[Task data — start]
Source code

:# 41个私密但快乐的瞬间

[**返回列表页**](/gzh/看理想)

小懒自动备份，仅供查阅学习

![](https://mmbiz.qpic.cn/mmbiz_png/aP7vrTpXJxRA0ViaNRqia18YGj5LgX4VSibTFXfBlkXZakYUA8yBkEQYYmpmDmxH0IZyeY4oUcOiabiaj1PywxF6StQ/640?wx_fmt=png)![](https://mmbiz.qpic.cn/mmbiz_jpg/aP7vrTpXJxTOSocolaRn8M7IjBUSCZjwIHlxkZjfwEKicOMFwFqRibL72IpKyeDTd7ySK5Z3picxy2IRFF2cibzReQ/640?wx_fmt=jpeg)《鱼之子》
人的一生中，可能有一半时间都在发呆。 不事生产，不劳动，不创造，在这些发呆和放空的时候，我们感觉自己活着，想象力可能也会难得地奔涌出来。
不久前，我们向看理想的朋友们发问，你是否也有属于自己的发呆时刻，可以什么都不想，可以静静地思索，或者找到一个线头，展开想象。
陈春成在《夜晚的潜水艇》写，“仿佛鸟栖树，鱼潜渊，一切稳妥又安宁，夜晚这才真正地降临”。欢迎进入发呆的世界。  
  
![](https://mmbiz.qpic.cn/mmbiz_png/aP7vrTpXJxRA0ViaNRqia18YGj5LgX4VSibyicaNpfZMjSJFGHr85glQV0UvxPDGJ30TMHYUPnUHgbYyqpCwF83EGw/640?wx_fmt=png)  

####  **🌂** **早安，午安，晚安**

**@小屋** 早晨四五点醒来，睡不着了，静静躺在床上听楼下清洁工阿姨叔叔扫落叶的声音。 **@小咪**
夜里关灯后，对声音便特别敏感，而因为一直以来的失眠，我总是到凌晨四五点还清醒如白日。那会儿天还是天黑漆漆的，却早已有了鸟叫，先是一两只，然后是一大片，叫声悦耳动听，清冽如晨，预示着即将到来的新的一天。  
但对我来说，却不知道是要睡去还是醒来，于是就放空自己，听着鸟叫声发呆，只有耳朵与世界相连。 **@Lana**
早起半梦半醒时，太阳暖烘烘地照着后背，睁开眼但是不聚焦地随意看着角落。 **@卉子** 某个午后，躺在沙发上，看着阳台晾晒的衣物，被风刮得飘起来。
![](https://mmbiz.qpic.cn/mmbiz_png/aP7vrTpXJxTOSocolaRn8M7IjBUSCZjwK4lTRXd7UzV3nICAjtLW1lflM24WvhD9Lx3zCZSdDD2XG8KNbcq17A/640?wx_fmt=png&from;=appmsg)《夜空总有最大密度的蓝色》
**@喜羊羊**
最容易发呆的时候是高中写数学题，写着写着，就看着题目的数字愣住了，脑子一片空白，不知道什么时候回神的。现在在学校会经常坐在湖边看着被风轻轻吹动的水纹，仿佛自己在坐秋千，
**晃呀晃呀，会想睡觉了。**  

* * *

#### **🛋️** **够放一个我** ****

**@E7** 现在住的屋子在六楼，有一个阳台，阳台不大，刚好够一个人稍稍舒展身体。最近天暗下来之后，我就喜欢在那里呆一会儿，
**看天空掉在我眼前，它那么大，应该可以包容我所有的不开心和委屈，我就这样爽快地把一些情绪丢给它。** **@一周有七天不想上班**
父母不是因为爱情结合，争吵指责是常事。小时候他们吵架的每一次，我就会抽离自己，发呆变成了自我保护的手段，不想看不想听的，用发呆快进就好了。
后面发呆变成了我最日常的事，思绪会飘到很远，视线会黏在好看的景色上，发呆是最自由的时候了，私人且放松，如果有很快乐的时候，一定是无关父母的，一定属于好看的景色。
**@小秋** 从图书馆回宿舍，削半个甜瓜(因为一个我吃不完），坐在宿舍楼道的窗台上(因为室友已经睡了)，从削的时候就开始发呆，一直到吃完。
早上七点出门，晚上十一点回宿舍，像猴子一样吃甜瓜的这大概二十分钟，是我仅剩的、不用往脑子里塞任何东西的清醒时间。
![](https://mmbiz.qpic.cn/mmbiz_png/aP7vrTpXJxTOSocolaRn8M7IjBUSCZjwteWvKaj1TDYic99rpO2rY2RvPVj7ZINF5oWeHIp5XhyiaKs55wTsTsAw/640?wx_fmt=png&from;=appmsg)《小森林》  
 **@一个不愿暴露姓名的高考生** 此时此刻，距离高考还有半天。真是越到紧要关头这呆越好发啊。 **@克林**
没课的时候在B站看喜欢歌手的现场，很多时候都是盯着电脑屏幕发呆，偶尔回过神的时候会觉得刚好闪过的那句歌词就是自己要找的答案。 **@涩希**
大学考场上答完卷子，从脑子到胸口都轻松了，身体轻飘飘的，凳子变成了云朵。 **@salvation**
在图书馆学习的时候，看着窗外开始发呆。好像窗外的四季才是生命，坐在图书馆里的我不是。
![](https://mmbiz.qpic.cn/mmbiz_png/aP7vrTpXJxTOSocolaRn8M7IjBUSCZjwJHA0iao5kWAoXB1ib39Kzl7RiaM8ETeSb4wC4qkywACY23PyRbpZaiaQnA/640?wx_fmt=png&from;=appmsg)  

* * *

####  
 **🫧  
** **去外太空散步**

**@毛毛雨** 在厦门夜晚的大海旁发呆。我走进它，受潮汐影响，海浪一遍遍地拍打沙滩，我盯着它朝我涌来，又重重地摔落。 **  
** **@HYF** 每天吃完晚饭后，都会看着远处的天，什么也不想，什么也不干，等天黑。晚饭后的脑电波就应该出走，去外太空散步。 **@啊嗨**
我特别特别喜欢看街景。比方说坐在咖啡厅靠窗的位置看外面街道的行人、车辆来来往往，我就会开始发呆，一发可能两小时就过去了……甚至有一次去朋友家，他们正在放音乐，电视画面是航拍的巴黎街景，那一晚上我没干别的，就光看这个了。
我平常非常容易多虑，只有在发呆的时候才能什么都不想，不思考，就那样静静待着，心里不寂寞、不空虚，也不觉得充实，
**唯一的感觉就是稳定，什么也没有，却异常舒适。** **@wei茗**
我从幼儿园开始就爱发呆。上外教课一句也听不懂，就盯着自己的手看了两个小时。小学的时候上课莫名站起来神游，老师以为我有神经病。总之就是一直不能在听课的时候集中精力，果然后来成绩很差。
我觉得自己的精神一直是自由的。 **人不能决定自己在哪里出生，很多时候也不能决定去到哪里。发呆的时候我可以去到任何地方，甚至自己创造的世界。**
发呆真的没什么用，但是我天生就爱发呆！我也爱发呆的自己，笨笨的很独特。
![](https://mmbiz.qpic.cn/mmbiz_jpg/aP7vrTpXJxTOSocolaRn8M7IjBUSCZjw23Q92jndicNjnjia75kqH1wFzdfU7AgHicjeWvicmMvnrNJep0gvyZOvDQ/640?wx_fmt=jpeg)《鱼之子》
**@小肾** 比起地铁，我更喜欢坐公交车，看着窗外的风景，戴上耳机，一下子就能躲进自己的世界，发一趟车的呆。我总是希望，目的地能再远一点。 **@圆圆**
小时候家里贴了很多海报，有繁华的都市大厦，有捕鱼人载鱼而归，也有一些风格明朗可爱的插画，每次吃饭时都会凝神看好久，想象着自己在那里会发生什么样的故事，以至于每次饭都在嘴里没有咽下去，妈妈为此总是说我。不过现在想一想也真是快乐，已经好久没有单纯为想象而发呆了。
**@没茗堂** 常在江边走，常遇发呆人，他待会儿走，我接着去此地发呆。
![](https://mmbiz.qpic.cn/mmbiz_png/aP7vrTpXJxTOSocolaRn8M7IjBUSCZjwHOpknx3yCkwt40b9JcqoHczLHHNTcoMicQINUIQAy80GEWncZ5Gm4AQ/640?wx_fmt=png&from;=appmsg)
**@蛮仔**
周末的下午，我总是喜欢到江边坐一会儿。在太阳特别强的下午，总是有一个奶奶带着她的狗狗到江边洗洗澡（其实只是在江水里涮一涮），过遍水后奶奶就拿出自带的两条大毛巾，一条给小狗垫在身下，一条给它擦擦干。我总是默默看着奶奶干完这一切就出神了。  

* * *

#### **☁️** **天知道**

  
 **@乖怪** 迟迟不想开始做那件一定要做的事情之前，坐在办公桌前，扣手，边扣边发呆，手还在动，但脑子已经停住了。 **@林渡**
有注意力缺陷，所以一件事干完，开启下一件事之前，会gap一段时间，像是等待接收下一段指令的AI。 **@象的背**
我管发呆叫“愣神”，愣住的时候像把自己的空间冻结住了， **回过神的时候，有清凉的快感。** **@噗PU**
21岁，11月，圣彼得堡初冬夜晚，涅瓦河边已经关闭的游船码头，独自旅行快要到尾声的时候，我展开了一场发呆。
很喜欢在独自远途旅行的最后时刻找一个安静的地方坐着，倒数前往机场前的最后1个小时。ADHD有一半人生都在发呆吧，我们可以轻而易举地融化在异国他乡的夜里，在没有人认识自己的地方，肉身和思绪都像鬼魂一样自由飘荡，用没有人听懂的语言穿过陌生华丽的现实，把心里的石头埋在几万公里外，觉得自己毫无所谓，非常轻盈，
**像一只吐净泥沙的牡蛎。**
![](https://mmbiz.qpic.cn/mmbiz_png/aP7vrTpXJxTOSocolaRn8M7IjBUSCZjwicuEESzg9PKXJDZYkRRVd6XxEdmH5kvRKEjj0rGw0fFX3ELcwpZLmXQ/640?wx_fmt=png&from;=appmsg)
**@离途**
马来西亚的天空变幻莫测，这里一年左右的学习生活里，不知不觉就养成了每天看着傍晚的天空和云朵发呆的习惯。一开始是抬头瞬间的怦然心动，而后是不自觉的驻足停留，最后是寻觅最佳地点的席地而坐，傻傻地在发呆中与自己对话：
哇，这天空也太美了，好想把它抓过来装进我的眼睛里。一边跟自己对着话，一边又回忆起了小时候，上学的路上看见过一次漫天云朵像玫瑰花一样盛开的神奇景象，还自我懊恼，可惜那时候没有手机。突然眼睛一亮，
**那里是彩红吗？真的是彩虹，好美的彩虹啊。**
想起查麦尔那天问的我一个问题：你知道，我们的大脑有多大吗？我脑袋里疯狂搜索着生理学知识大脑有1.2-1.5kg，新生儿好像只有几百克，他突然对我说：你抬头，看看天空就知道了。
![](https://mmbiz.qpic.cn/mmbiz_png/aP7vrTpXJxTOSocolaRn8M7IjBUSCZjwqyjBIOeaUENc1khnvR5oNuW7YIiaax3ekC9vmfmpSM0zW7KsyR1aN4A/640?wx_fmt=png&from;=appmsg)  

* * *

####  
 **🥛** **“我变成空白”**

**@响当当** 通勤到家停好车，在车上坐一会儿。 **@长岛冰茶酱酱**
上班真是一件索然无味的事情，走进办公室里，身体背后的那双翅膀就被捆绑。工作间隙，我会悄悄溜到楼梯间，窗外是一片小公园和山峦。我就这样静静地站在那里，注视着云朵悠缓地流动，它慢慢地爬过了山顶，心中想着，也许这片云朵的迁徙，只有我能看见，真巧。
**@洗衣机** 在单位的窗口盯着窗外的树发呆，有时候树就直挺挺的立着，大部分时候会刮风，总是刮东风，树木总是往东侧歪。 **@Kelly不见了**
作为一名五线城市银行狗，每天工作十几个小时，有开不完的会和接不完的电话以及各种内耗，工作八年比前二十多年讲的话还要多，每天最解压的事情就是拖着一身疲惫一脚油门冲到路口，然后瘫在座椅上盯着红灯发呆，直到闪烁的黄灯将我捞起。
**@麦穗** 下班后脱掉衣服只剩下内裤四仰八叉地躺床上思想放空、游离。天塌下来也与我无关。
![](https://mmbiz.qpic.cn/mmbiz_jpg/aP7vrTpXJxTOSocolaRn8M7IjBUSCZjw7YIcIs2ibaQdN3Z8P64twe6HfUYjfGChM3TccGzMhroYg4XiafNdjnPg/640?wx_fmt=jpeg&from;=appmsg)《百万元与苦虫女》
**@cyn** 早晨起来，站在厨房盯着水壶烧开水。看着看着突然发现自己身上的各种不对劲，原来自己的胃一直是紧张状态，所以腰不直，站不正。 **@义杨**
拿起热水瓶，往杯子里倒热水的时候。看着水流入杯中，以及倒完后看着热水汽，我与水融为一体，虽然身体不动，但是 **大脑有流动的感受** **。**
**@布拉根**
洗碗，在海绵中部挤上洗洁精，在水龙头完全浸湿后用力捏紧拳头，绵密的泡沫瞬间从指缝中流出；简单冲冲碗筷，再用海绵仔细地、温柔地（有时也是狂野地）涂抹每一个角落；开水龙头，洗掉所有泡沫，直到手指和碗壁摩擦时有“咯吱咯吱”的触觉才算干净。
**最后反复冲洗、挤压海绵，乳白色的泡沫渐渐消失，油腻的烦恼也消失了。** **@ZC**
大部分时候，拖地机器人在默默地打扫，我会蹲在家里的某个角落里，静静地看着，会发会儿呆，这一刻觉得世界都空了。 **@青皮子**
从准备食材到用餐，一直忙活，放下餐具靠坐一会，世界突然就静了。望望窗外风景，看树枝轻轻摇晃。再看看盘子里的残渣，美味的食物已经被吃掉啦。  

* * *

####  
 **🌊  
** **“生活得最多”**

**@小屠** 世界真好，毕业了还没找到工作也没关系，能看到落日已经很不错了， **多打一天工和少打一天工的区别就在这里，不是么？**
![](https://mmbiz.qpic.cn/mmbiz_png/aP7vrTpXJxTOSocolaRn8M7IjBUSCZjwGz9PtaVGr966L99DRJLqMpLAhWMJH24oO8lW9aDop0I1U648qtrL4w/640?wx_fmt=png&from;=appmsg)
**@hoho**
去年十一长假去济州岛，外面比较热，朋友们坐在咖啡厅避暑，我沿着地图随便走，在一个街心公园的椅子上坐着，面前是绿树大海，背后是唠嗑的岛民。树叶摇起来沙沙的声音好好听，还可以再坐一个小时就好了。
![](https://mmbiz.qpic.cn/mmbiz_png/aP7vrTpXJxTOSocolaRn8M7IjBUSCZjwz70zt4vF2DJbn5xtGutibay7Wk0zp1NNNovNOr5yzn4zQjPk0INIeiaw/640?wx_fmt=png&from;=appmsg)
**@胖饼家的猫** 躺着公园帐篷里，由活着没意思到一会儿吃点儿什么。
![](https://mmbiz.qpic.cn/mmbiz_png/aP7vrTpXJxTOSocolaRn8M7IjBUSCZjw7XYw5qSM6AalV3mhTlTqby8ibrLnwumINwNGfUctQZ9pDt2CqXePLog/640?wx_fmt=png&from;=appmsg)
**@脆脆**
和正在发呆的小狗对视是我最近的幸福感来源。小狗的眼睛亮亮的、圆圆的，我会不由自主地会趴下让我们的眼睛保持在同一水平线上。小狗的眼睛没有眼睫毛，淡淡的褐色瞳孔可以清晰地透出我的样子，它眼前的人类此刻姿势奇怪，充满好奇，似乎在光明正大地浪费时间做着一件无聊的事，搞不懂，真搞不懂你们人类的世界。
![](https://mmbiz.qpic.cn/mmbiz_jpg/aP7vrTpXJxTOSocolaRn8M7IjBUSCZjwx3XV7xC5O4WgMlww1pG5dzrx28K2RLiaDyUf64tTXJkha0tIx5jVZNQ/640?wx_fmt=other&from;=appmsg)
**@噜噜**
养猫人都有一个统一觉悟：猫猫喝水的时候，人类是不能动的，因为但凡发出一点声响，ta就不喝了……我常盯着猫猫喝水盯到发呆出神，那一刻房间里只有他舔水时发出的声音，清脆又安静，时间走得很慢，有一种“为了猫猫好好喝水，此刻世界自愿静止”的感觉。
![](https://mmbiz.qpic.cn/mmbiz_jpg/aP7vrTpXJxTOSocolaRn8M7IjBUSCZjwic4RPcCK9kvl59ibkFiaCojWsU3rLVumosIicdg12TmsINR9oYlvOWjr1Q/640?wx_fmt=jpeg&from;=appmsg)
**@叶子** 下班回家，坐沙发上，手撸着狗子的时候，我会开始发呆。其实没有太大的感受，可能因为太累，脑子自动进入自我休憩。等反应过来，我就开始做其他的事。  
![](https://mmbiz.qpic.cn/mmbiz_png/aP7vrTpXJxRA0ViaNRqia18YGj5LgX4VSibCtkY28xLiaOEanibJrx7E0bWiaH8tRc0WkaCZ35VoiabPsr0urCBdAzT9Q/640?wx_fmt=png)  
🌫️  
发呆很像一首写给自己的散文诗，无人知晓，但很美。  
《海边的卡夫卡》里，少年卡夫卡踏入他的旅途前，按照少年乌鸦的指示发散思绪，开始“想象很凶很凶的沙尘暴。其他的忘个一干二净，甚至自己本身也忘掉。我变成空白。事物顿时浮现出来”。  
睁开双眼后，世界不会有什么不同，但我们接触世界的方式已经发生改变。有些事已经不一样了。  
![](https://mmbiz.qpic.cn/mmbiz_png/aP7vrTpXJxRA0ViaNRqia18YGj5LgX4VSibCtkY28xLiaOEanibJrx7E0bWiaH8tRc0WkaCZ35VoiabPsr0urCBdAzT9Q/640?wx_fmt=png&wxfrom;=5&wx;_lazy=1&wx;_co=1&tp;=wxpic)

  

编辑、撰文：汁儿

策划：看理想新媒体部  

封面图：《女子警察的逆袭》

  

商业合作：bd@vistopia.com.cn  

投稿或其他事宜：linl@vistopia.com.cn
[Task data — finish]
▶ **Exercise aim**
Quote, with nothing altered, all lines from the start of the entries to the line that carries "父母不是因为爱情结合，争吵指", inclusive.

▶ **Answer to this task**
Source code

:# 41个私密但快乐的瞬间

[**返回列表页**](/gzh/看理想)

小懒自动备份，仅供查阅学习

![](https://mmbiz.qpic.cn/mmbiz_png/aP7vrTpXJxRA0ViaNRqia18YGj5LgX4VSibTFXfBlkXZakYUA8yBkEQYYmpmDmxH0IZyeY4oUcOiabiaj1PywxF6StQ/640?wx_fmt=png)![](https://mmbiz.qpic.cn/mmbiz_jpg/aP7vrTpXJxTOSocolaRn8M7IjBUSCZjwIHlxkZjfwEKicOMFwFqRibL72IpKyeDTd7ySK5Z3picxy2IRFF2cibzReQ/640?wx_fmt=jpeg)《鱼之子》
人的一生中，可能有一半时间都在发呆。 不事生产，不劳动，不创造，在这些发呆和放空的时候，我们感觉自己活着，想象力可能也会难得地奔涌出来。
不久前，我们向看理想的朋友们发问，你是否也有属于自己的发呆时刻，可以什么都不想，可以静静地思索，或者找到一个线头，展开想象。
陈春成在《夜晚的潜水艇》写，“仿佛鸟栖树，鱼潜渊，一切稳妥又安宁，夜晚这才真正地降临”。欢迎进入发呆的世界。  
  
![](https://mmbiz.qpic.cn/mmbiz_png/aP7vrTpXJxRA0ViaNRqia18YGj5LgX4VSibyicaNpfZMjSJFGHr85glQV0UvxPDGJ30TMHYUPnUHgbYyqpCwF83EGw/640?wx_fmt=png)  

####  **🌂** **早安，午安，晚安**

**@小屋** 早晨四五点醒来，睡不着了，静静躺在床上听楼下清洁工阿姨叔叔扫落叶的声音。 **@小咪**
夜里关灯后，对声音便特别敏感，而因为一直以来的失眠，我总是到凌晨四五点还清醒如白日。那会儿天还是天黑漆漆的，却早已有了鸟叫，先是一两只，然后是一大片，叫声悦耳动听，清冽如晨，预示着即将到来的新的一天。  
但对我来说，却不知道是要睡去还是醒来，于是就放空自己，听着鸟叫声发呆，只有耳朵与世界相连。 **@Lana**
早起半梦半醒时，太阳暖烘烘地照着后背，睁开眼但是不聚焦地随意看着角落。 **@卉子** 某个午后，躺在沙发上，看着阳台晾晒的衣物，被风刮得飘起来。
![](https://mmbiz.qpic.cn/mmbiz_png/aP7vrTpXJxTOSocolaRn8M7IjBUSCZjwK4lTRXd7UzV3nICAjtLW1lflM24WvhD9Lx3zCZSdDD2XG8KNbcq17A/640?wx_fmt=png&from;=appmsg)《夜空总有最大密度的蓝色》
**@喜羊羊**
最容易发呆的时候是高中写数学题，写着写着，就看着题目的数字愣住了，脑子一片空白，不知道什么时候回神的。现在在学校会经常坐在湖边看着被风轻轻吹动的水纹，仿佛自己在坐秋千，
**晃呀晃呀，会想睡觉了。**  

* * *

#### **🛋️** **够放一个我** ****

**@E7** 现在住的屋子在六楼，有一个阳台，阳台不大，刚好够一个人稍稍舒展身体。最近天暗下来之后，我就喜欢在那里呆一会儿，
**看天空掉在我眼前，它那么大，应该可以包容我所有的不开心和委屈，我就这样爽快地把一些情绪丢给它。** **@一周有七天不想上班**
父母不是因为爱情结合，争吵指责是常事。小时候他们吵架的每一次，我就会抽离自己，发呆变成了自我保护的手段，不想看不想听的，用发呆快进就好了。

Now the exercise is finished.